> About this task: Collect every line of the records below that contains the word "model".
:: Information
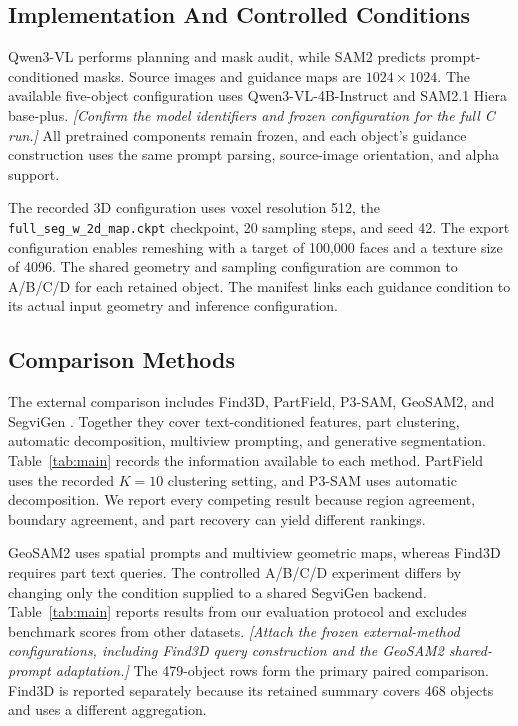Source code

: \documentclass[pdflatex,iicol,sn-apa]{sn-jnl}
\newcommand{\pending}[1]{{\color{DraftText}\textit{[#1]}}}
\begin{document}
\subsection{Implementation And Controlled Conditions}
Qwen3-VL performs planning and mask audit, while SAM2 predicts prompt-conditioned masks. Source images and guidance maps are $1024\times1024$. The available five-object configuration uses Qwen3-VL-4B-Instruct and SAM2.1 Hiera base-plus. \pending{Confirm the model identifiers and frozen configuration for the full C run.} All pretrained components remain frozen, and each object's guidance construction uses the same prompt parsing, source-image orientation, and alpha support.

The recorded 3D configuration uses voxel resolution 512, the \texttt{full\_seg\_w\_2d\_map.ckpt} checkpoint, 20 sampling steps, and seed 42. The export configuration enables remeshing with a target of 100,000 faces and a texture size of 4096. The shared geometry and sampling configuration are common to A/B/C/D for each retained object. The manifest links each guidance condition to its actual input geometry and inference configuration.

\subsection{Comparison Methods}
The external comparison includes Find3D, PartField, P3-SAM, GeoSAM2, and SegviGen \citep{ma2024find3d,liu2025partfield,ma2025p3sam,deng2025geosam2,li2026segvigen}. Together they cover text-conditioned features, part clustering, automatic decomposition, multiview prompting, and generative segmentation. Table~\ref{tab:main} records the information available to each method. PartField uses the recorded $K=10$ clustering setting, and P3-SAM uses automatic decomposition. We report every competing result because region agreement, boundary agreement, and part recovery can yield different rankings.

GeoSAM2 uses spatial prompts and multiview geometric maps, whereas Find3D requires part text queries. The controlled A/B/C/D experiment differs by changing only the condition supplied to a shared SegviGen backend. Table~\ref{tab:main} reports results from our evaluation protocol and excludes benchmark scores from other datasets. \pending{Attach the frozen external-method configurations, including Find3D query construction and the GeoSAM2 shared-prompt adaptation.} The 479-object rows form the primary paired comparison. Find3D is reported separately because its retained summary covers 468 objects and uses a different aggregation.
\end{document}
::::
:: Information
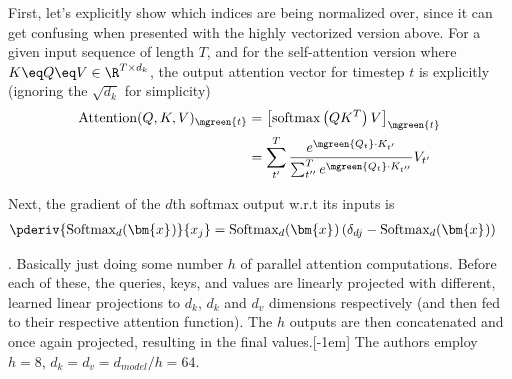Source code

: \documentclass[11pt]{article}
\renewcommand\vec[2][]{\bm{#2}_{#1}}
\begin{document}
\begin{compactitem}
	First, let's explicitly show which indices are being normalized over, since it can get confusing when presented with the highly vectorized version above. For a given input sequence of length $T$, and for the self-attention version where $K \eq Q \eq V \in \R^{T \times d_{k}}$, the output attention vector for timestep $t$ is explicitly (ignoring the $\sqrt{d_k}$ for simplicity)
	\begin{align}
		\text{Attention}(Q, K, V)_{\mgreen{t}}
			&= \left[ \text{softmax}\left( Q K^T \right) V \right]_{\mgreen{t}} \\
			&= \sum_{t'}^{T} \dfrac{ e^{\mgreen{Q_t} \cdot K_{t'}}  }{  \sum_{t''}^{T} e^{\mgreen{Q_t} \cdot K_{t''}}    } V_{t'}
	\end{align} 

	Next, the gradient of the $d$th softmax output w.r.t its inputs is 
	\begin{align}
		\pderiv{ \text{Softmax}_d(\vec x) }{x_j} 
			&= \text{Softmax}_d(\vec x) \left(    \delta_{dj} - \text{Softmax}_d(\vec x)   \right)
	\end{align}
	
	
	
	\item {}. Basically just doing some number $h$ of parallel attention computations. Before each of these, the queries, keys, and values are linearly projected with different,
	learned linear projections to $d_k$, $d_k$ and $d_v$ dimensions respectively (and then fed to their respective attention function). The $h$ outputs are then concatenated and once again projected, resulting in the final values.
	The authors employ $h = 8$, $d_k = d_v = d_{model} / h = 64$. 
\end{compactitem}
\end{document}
::::
> Result of the exercise:
Qwen3-VL performs planning and mask audit, while SAM2 predicts prompt-conditioned masks. Source images and guidance maps are $1024\times1024$. The available five-object configuration uses Qwen3-VL-4B-Instruct and SAM2.1 Hiera base-plus. \pending{Confirm the model identifiers and frozen configuration for the full C run.} All pretrained components remain frozen, and each object's guidance construction uses the same prompt parsing, source-image orientation, and alpha support.
	The authors employ $h = 8$, $d_k = d_v = d_{model} / h = 64$. 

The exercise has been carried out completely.